Validated key design hypotheses through user testing to better reflect real user behavior
Designed a trust-based lead capture flow tied to meaningful user actions—boosting conversion without gating content
Key Design Decisions
🔍 Information Architecture That Fits the User’s Mental Model
Early Design Approach
To support both user decision-making and phased data rollout, we structured search results to reflect how people naturally narrow choices: starting with communities, then filtering by care type, and eventually considering specific units.
Default: Location-based searches return community cards
Filtered by care type: Results shift to floor plan cards since layout options vary by care type (e.g. ,memory care units lack kitchens)
Future-ready: As data improves, unit availability can be layered in
This structure earned client buy-in and created a scalable, user-aligned framework.
Testing a New Hypothesis
Initial Hypothesis (Design A)
If a user is filtering by care type, then they are ready to choose a floor plan option.
Opposing Hypothesis (Design B)
If a user is filtering by care type, they still want to evaluate community fit.
To validate the new hypothesis, I ran a split test comparing community vs floor plan search results when filtering by care type.
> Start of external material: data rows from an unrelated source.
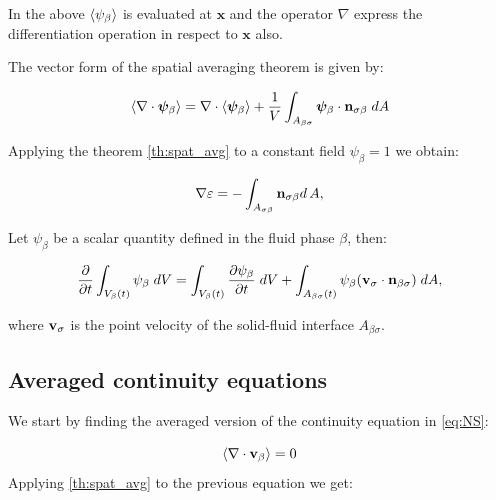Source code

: In the above ${\left< \psi_{\beta} \right>}$ is evaluated at $\mathbf{x}$ and the operator $\nabla$ express the differentiation operation in respect to $\mathbf{x}$ also.

\begin{corollary}
	The vector form of the spatial averaging theorem is given by:
	
	\begin{equation}
	{\left< \nabla \cdot \boldsymbol{\psi}_{\beta} \right>} = \nabla \cdot {\left<  \boldsymbol{\psi}_{\beta} \right>} + \dfrac{1}{V} \int_{A_{\beta \sigma}}  \boldsymbol{\psi}_{\beta} \cdot \mathbf{n}_{\sigma \beta} \;dA
			\label{th:vec_spat_avg}
	\end{equation}
\end{corollary}

\begin{corollary}
	Applying the theorem \ref{th:spat_avg} to a constant field $\psi_{\beta} = 1$ we obtain:
	
	\begin{equation}
		\nabla \varepsilon = - \int_{A_{\sigma \beta}} \mathbf{n}_{\sigma \beta} d \, A,
	\end{equation}
\end{corollary}


\begin{theorem}
	Let $\psi_{\beta}$ be a scalar quantity defined in the fluid phase $\beta$, then:
	
	\begin{equation}
	\dfrac{\partial}{\partial t} \int_{V_\beta(t)} \psi_{\beta} \; dV =  \int_{V_\beta(t)} \dfrac{\partial \psi_{\beta}}{\partial t} \; dV + \int_{A_{\beta \sigma}(t)} \psi_{\beta} (\textbf{v}_{\sigma} \cdot \mathbf{n}_{\beta \sigma} ) \;dA,
	\label{th:transport}
	\end{equation}
	
	where $\textbf{v}_{\sigma}$ is the point velocity of the solid-fluid interface $A_{\beta \sigma}$.
\end{theorem}


\subsection{Averaged continuity equations}


We start by finding the averaged version of the continuity equation in \eqref{eq:NS}:

\begin{equation}
{\left< \nabla \cdot \textbf{v}_{\beta}\right>}   = 0
\label{eq:superf_avg_cont}
\end{equation}
Applying \ref{th:spat_avg} to the previous equation we get:


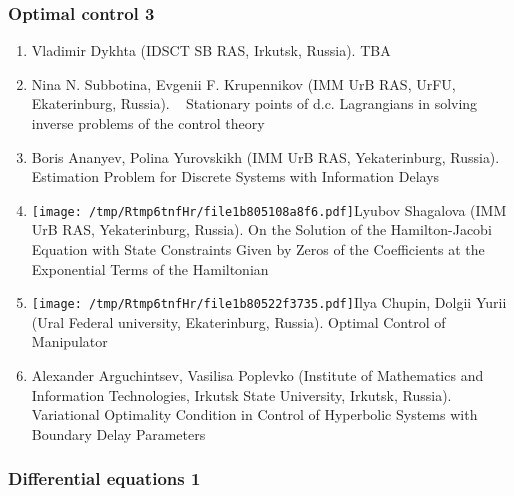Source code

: \documentclass[
]{article}
\providecommand{\tightlist}{%
  \setlength{\itemsep}{0pt}\setlength{\parskip}{0pt}}
\begin{document}
\hypertarget{oc3}{%
\subsubsection{Optimal control 3}\label{oc3}}

\begin{enumerate}
\def\labelenumi{\arabic{enumi}.}
\tightlist
\item
  Vladimir Dykhta (IDSCT SB RAS, Irkutsk, Russia). TBA
\item
  Nina N. Subbotina, Evgenii F. Krupennikov (IMM UrB RAS, UrFU,
  Ekaterinburg, Russia). ~ Stationary points of d.c. Lagrangians in
  solving inverse problems of the control theory
\item
  Boris Ananyev, Polina Yurovskikh (IMM UrB RAS, Yekaterinburg, Russia).
  Estimation Problem for Discrete Systems with Information Delays
\item
  \protect\texttt{[image: /tmp/Rtmp6tnfHr/file1b805108a8f6.pdf]}Lyubov
  Shagalova (IMM UrB RAS, Yekaterinburg, Russia). On the Solution of the
  Hamilton-Jacobi Equation with State Constraints Given by Zeros of the
  Coefficients at the Exponential Terms of the Hamiltonian
\item
  \protect\texttt{[image: /tmp/Rtmp6tnfHr/file1b80522f3735.pdf]}Ilya
  Chupin, Dolgii Yurii (Ural Federal university, Ekaterinburg, Russia).
  Optimal Control of Manipulator
\item
  Alexander Arguchintsev, Vasilisa Poplevko (Institute of Mathematics
  and Information Technologies, Irkutsk State University, Irkutsk,
  Russia). Variational Optimality Condition in Control of Hyperbolic
  Systems with Boundary Delay Parameters
\end{enumerate}

\hypertarget{de1}{%
\subsubsection{Differential equations 1}\label{de1}}
\end{document}
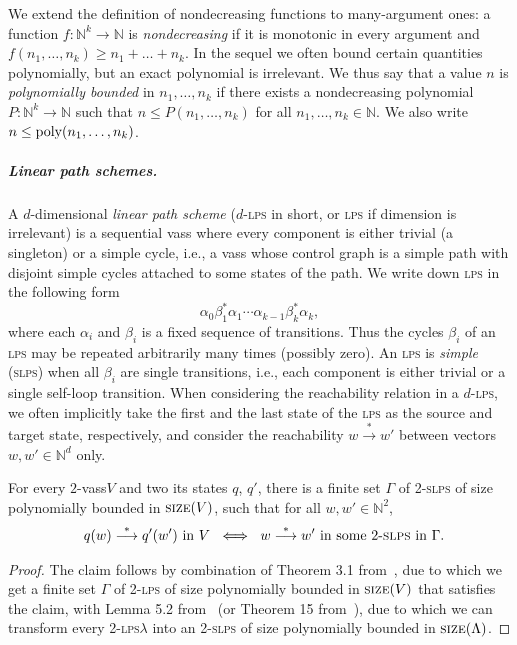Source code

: \documentclass[a4paper, UKenglish, cleveref, autoref, thm-restate]{lipics-v2021}
\newcommand{\N}{\mathbb{N}}
\newcommand{\trans}[1]{\stackrel{#1}{\longrightarrow}}
\newcommand{\tran}{\trans{*}}
\newcommand{\slps}{\textsc{slps}\xspace}
\newcommand{\size}{\textsc{size}}
\newcommand{\poly}{\textup{poly}}
\newcommand{\LPS}{\lps}
\newcommand{\SLPS}{\slps}
\newcommand{\vass}{{\sc vass}\xspace}
\newcommand{\lps}{\textsc{lps}\xspace}
\newcommand{\dlps}{2-\lps}
\newcommand{\dslps}{2-\slps}
\newcommand{\dvass}{\parvass 2}
\newcommand{\parvass}[1]{{$#1$-\vass}\xspace}
\newcommand{\para}[1]{\vspace{-3mm}\subparagraph*{\bf #1.}}
\begin{document}
\begin{appendixproof}
We extend the definition of nondecreasing functions to many-argument ones:
a function $f: \N^k \to \N$ is \emph{nondecreasing} if it is monotonic
in every argument and $f(n_1, \ldots, n_k) \geq n_1 + \ldots + n_k$.
In the sequel we often bound certain quantities polynomially, but an exact polynomial is irrelevant. 
We thus say that a value $n$ is \emph{polynomially bounded} in $n_1, \ldots, n_k$
if there exists a nondecreasing polynomial $P: \N^k \to \N$ such that $n \leq P(n_1, \ldots, n_k)$
for all $n_1, \ldots, n_k \in \N$. 
We also write $n \leq \poly(n_1, \ldots, n_k)$.

\para{Linear path schemes}
A $d$-dimensional \emph{linear path scheme} ($d$-\LPS in short, or \LPS if dimension is irrelevant) 
is a sequential \vass where every component is either trivial (a singleton) or a simple cycle,
i.e., a \vass whose control graph is a simple path with disjoint simple cycles attached to some states of the path.
We write down \LPS in the following form 
\[
\alpha_0\beta_1^* \alpha_1 \cdots \alpha_{k-1} \beta_{k}^* \alpha_k,
\]
where each $\alpha_i$ and $\beta_i$ is  a fixed sequence of transitions. 
Thus the cycles $\beta_i$ of an \lps may be repeated arbitrarily many times (possibly zero). 
An \LPS is \emph{simple} (\SLPS) when all $\beta_i$ are single transitions, i.e.,
each component is either trivial or a single self-loop transition.
When considering the reachability relation in a $d$-\LPS, we often implicitly take the first and the last state
of the \LPS as the source and target state, respectively, and consider the reachability $w\tran w'$ between
vectors $w,w'\in\N^d$ only.






\begin{lemma}\label{lem:two-slps}
For every \dvass $V$ and two its states $q$, $q'$,
there is a finite set $\Gamma$ of \dslps of size polynomially bounded in $\size(V)$,
such that for all $w,w'\in\N^2$,
\begin{align*} \ \ q(w) \tran q'(w') \text{ in } V \ \iff \ w \tran w' \text{ in some  \dslps in } \Gamma.
\end{align*}
\end{lemma}

\begin{proof}
The claim follows by combination of
Theorem 3.1 from~\cite{DBLP:journals/jacm/BlondinEFGHLMT21}, due to which we get
a finite set $\Gamma$ of \dlps of size polynomially bounded in $\size(V)$ that satisfies the claim,
with Lemma 5.2 from~\cite{DBLP:journals/jacm/BlondinEFGHLMT21} 
(or Theorem 15 from~\cite{DBLP:conf/lics/EnglertLT16}), due to which
we can transform every \dlps $\lambda$ into an \dslps of size polynomially bounded in $\size(\Lambda)$.
\end{proof}










\end{appendixproof}
\end{document}
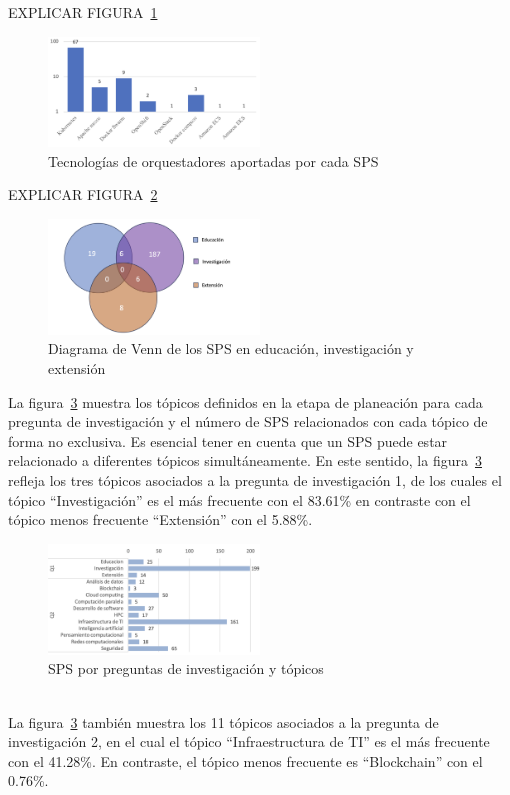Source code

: EXPLICAR FIGURA~\ref{fig:SPS-ORCH}
\begin{figure}[htbp]
    \centering
    \includegraphics[width=0.5\textwidth]{resources/images/resultados/orch-SPS.png}
    \caption{Tecnologías de orquestadores aportadas por cada SPS}\label{fig:SPS-ORCH}
\end{figure}

EXPLICAR FIGURA~\ref{fig:SPS-venn}
\begin{figure}[htbp]
    \centering
    \includegraphics[width=0.5\textwidth]{resources/images/resultados/SPS-venn.png}
    \caption{Diagrama de Venn de los SPS en educación, investigación y extensión}\label{fig:SPS-venn}
\end{figure}

La figura~\ref{fig:SPS-topics} muestra los tópicos definidos en la etapa de planeación para cada pregunta de investigación y el número de SPS relacionados con cada tópico de forma no exclusiva. Es esencial tener en cuenta que un SPS puede estar relacionado a diferentes tópicos simultáneamente. En este sentido, la figura~\ref{fig:SPS-topics} refleja los tres tópicos asociados a la pregunta de investigación 1, de los cuales el tópico ``Investigación'' es el más frecuente con el 83.61\% en contraste con el tópico menos frecuente ``Extensión'' con el 5.88\%.
\begin{figure}[htbp]
    \centering
    \includegraphics[width=0.5\textwidth]{resources/images/resultados/SPS-topics.png}
    \caption{SPS por preguntas de investigación y tópicos}\label{fig:SPS-topics}
\end{figure}
\mbox{}\\
La figura~\ref{fig:SPS-topics} también muestra los 11 tópicos asociados a la pregunta de investigación 2, en el cual el tópico ``Infraestructura de TI'' es el más frecuente con el  41.28\%. En contraste, el tópico menos frecuente es ``Blockchain'' con el 0.76\%.\\ 

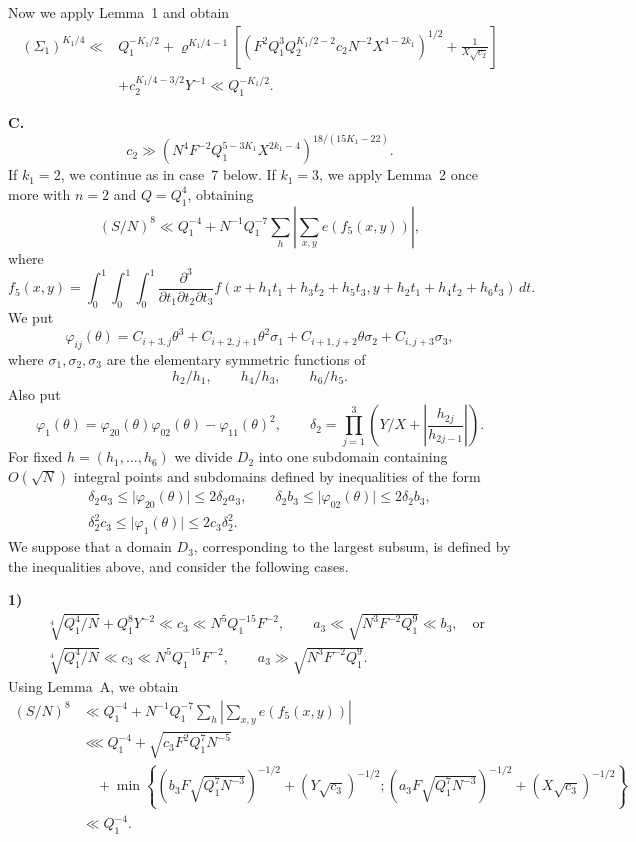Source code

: \documentclass[10pt]{article}
\begin{document}
Now we apply Lemma~1 and obtain
\[
\begin{aligned}
(\Sigma_1)^{K_1/4}\ll{}&Q_1^{-K_1/2}
+\varrho^{K_1/4-1}\left[
 (F^2Q_1^3Q_2^{K_1/2-2}c_2N^{-2}X^{4-2k_1})^{1/2}
 +\frac1{X\sqrt{c_2}}
 \right]\\
&+c_2^{K_1/4-3/2}Y^{-1}
\ll Q_1^{-K_1/2}.
\end{aligned}
\]

\medskip
\noindent\textbf{C.}
\[
  c_2\gg
  (N^4F^{-2}Q_1^{5-3K_1}X^{2k_1-4})^{18/(15K_1-22)}.
\]
If $k_1=2$, we continue as in case~7 below. If $k_1=3$, we apply Lemma~2 once more with $n=2$ and $Q=Q_1^4$, obtaining
\[
  (S/N)^8\ll Q_1^{-4}
  +N^{-1}Q_1^{-7}\sum_h
   \left\lvert\sum_{x,y}e(f_5(x,y))\right\rvert,
\]
where
\[
  f_5(x,y)=\int_0^1\!\int_0^1\!\int_0^1
  \frac{\partial^3}{\partial t_1\partial t_2\partial t_3}
  f(x+h_1t_1+h_3t_2+h_5t_3,
    y+h_2t_1+h_4t_2+h_6t_3)\,dt.
\]
We put
\[
  \varphi_{ij}(\theta)=
  C_{i+3,j}\theta^3+C_{i+2,j+1}\theta^2\sigma_1
  +C_{i+1,j+2}\theta\sigma_2+C_{i,j+3}\sigma_3,
\]
where $\sigma_1,\sigma_2,\sigma_3$ are the elementary symmetric functions of
\[
  h_2/h_1,\qquad h_4/h_3,\qquad h_6/h_5.
\]
Also put
\[
  \varphi_1(\theta)=
  \varphi_{20}(\theta)\varphi_{02}(\theta)
  -\varphi_{11}(\theta)^2,
  \qquad
  \delta_2=\prod_{j=1}^3
  \left(Y/X+\left\lvert\frac{h_{2j}}{h_{2j-1}}\right\rvert\right).
\]
For fixed $h=(h_1,\ldots,h_6)$ we divide $D_2$ into one subdomain containing $O(\sqrt N)$ integral points and subdomains defined by inequalities of the form
\[
\begin{gathered}
 \delta_2a_3\leqslant\lvert\varphi_{20}(\theta)\rvert
 \leqslant2\delta_2a_3,\qquad
 \delta_2b_3\leqslant\lvert\varphi_{02}(\theta)\rvert
 \leqslant2\delta_2b_3,\\
 \delta_2^2c_3\leqslant\lvert\varphi_1(\theta)\rvert
 \leqslant2c_3\delta_2^2.
\end{gathered}
\]
We suppose that a domain $D_3$, corresponding to the largest subsum, is defined by the inequalities above, and consider the following cases.

\medskip
\noindent\textbf{1)}
\[
\begin{aligned}
&\sqrt[4]{Q_1^4/N}+Q_1^8Y^{-2}\ll c_3
 \ll N^5Q_1^{-15}F^{-2},
 \qquad
 a_3\ll\sqrt{N^3F^{-2}Q_1^9}\ll b_3,
 \quad\text{or}\\
&\sqrt[4]{Q_1^4/N}\ll c_3
 \ll N^5Q_1^{-15}F^{-2},
 \qquad
 a_3\gg\sqrt{N^3F^{-2}Q_1^9}.
\end{aligned}
\]
Using Lemma~A, we obtain
\[
\begin{aligned}
(S/N)^8
&\ll Q_1^{-4}+N^{-1}Q_1^{-7}\sum_h
 \left\lvert\sum_{x,y}e(f_5(x,y))\right\rvert\\
&\lll Q_1^{-4}+\sqrt{c_3F^2Q_1^7N^{-5}}\\
&\quad+\min\left\{
 (b_3F\sqrt{Q_1^7N^{-3}})^{-1/2}+(Y\sqrt{c_3})^{-1/2};
 (a_3F\sqrt{Q_1^7N^{-3}})^{-1/2}+(X\sqrt{c_3})^{-1/2}
 \right\}\\
&\ll Q_1^{-4}.
\end{aligned}
\]
\end{document}

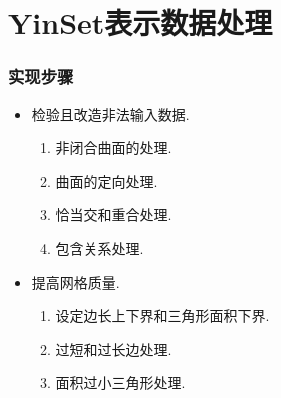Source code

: \documentclass[UTF8]{ctexbeamer}	%
\theoremstyle{plain}
\theoremstyle{definition}
\theoremstyle{remark}
\numberwithin{equation}{section}
\begin{document}

\section{YinSet表示数据处理}
\begin{frame}
    \frametitle{实现步骤}
    \begin{itemize}
        \item 检验且改造非法输入数据.
    \begin{enumerate}
        \item 非闭合曲面的处理.
        \item 曲面的定向处理.
        \item 恰当交和重合处理.
        \item 包含关系处理.
    \end{enumerate}

        \item 提高网格质量.
        \begin{enumerate}
            \item 设定边长上下界和三角形面积下界.
            \item 过短和过长边处理.
            \item 面积过小三角形处理.
        \end{enumerate}
    \end{itemize}
\end{frame}
\end{document}
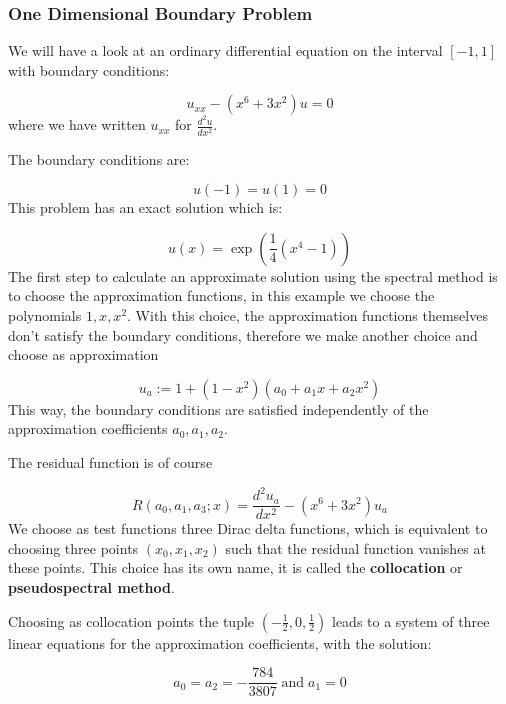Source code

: \documentclass[preprint, 5p, 10pt]{elsarticle}
\theoremstyle{plain}
\begin{document}
\subsubsection{One Dimensional Boundary Problem}

We will have a look at an ordinary differential equation on the interval $[-1, 1]$ with boundary conditions:

\begin{displaymath}
u_{xx} - (x^6 + 3 x^2) u = 0
\end{displaymath}
where we have written $u_{xx}$ for $\frac{d^2 u}{d x^2}$.

The boundary conditions are:

\begin{displaymath}
u(-1) = u(1) = 0
\end{displaymath}
This problem has an exact solution which is:

\begin{displaymath}
u(x) = \exp{(\frac{1}{4} (x^4 - 1))}
\end{displaymath}
The first step to calculate an approximate solution using the spectral method is to choose the approximation functions, in this example we choose the polynomials $1, x, x^2$. With this choice, the approximation functions themselves don'{}t satisfy the boundary conditions, therefore we make another choice and choose as approximation

\begin{displaymath}
u_a := 1 + (1 - x^2) (a_0 + a_1 x + a_2 x^2)
\end{displaymath}
This way, the boundary conditions are satisfied independently of the approximation coefficients $a_0, a_1, a_2$.

The residual function is of course

\begin{displaymath}
R(a_0, a_1, a_3; x) = \frac{d^2 u_a}{d x^2} - (x^6 + 3 x^2) u_a
\end{displaymath}
We choose as test functions three Dirac delta functions, which is equivalent to choosing three points $(x_0, x_1, x_2)$ such that the residual function vanishes at these points. This choice has its own name, it is called the \textbf{collocation} or \textbf{pseudospectral method}.

Choosing as collocation points the tuple $(- \frac{1}{2}, 0, \frac{1}{2})$ leads to a system of three linear equations for the approximation coefficients, with the solution:

\begin{displaymath}
a_0 = a_2 = - \frac{784}{3807} \; \text{and} \; a_1 = 0
\end{displaymath}
\end{document}

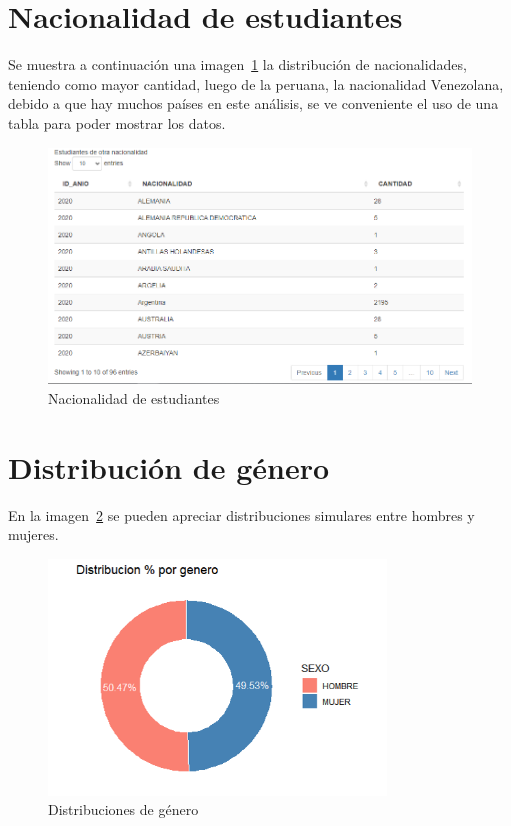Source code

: \section{Nacionalidad de estudiantes}

Se muestra a continuación una imagen~\ref{fig:nacionalidad} la distribución de nacionalidades, teniendo como mayor cantidad, luego de la peruana, la nacionalidad Venezolana, debido a que hay muchos países en este análisis, se ve conveniente el uso de una tabla para poder mostrar los datos.

\begin{figure}[!h]
\centering
\includegraphics[width=1\textwidth]{Figures/nacionalidad}
\decoRule
\caption[Nacionalidad]{Nacionalidad de estudiantes}
\label{fig:nacionalidad}
\end{figure}

\section{Distribución de género}

En la imagen~\ref{fig:genero} se pueden apreciar distribuciones simulares entre hombres y mujeres.

\begin{figure}[!h]
\centering
\includegraphics[width=0.8\textwidth]{Figures/genero}
\decoRule
\caption[Genero]{Distribuciones de género}
\label{fig:genero}
\end{figure}

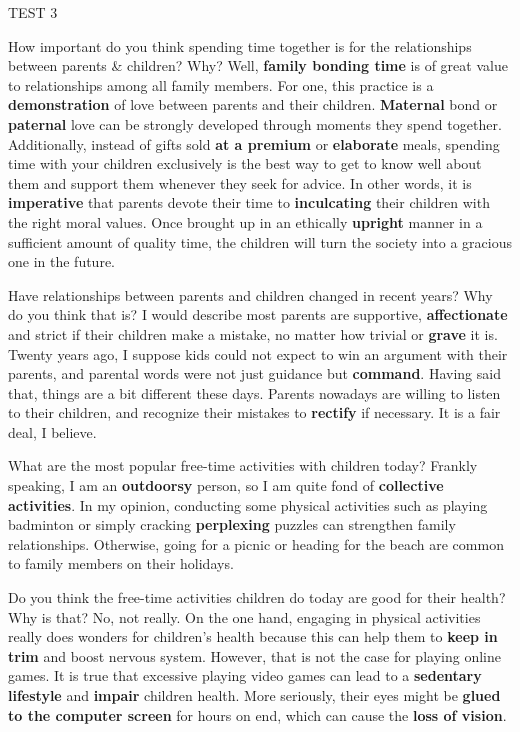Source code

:\begin{glossarymc}[Cambridge 10]
\begin{test}{TEST 3}
    \begin{qa}{How important do you think spending time together is for the relationships between parents \& children? Why?}
    Well, \textbf{family bonding time} is of great value to relationships among all family members. For one, this practice is a \textbf{demonstration} of love between parents and their children. \textbf{Maternal} bond or \textbf{paternal} love can be strongly developed through moments they spend together. Additionally, instead of gifts sold \textbf{at a premium} or \textbf{elaborate} meals, spending time with your children exclusively is the best way to get to know well about them and support them whenever they seek for advice. In other words, it is \textbf{imperative} that parents devote their time to \textbf{inculcating} their children with the right moral values. Once brought up in an ethically \textbf{upright} manner in a sufficient amount of quality time, the children will turn the society into a gracious one in the future.
    \end{qa}

    \begin{qa}{Have relationships between parents and children changed in recent years? Why do you think that is?}
    I would describe most parents are supportive, \textbf{affectionate} and strict if their children make a mistake, no matter how trivial or \textbf{grave} it is. Twenty years ago, I suppose kids could not expect to win an argument with their parents, and parental words were not just guidance but \textbf{command}. Having said that, things are a bit different these days. Parents nowadays are willing to listen to their children, and recognize their mistakes to \textbf{rectify} if necessary. It is a fair deal, I believe.
    \end{qa}

    \begin{qa}{What are the most popular free-time activities with children today?}
    Frankly speaking, I am an \textbf{outdoorsy} person, so I am quite fond of \textbf{collective activities}. In my opinion, conducting some physical activities such as playing badminton or simply cracking \textbf{perplexing} puzzles can strengthen family relationships. Otherwise, going for a picnic or heading for the beach are common to family members on their holidays.
    \end{qa}

    \begin{qa}{Do you think the free-time activities children do today are good for their health? Why is that?}
    No, not really. On the one hand, engaging in physical activities really does wonders for children's health because this can help them to \textbf{keep in trim} and boost nervous system. However, that is not the case for playing online games. It is true that excessive playing video games can lead to a \textbf{sedentary lifestyle} and \textbf{impair} children health. More seriously, their eyes might be \textbf{glued to the computer screen} for hours on end, which can cause the \textbf{loss of vision}.
    \end{qa}


\end{test}
\end{glossarymc}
Do people prefer to browse by community or by floor plan?
How do the search results affect their decision-making process?
VS
Key Learnings
73%
73% of decisions are primarily based on community fit
47%
47% did not understand care type and floor plans correlation
67%
67% prioritized bed/bath count over visual floor plan diagrams
Final Design Principles
Lead with community context: Whether users are early-stage shopping or filtering by care type, all journeys begin with evaluating the community itself.
Care type filters ≠ floor plan readiness: Many users filtering by care type aren’t yet ready to choose specific layouts.
Community-first design ensures data resilience: Community-level results rely on baseline data available across all listings.
Nesting reflects decision flow: Embedding floor plans within communities aligns with how users move from environment to layout.
🧭 No Dead Ends
To avoid disruptions in the search experience, I designed a fail-soft approach to prevent user drop-off. When a search yields no exact matches, the system now:
Surfaces nearby communities within a reasonable radius
Loosens filters (e.g. price or room type) prompting users to adjust their criteria.
Suggests similar options that meet most, but not all, of the user's criteria
This design preserves momentum, encourages exploration, and ensures users never hit a dead end.
↔️ Fair-Value Lead Capture
From the start, we aimed to move away from gated content. Forcing users to give their personal information in exchange for browsing erodes trust and can increase drop-off rates—especially for casual browsers.
Instead, users can freely explore listings, with lead capture triggered only by meaningful interactions, such as:
Favoriting a community
Sharing a listing
Saving a search
This approach built trust and made sharing personal contact information feel like a fair-value exchange—earned through engagement, not forced up front.
Reflection
We began designing around client requirements, but real progress came when we shifted focus to the user’s mental model. By aligning the experience to how people naturally navigate —starting from community, then care type, then floor plan—we created a flow that felt intuitive and supportive.
I'm glad we were all aligned on avoiding the industry norm of gating content. Instead, we prioritized trust by tying lead capture to meaningful, user-driven actions. I would be very curious to see if this converts just as well, if not better, than more aggressive approaches.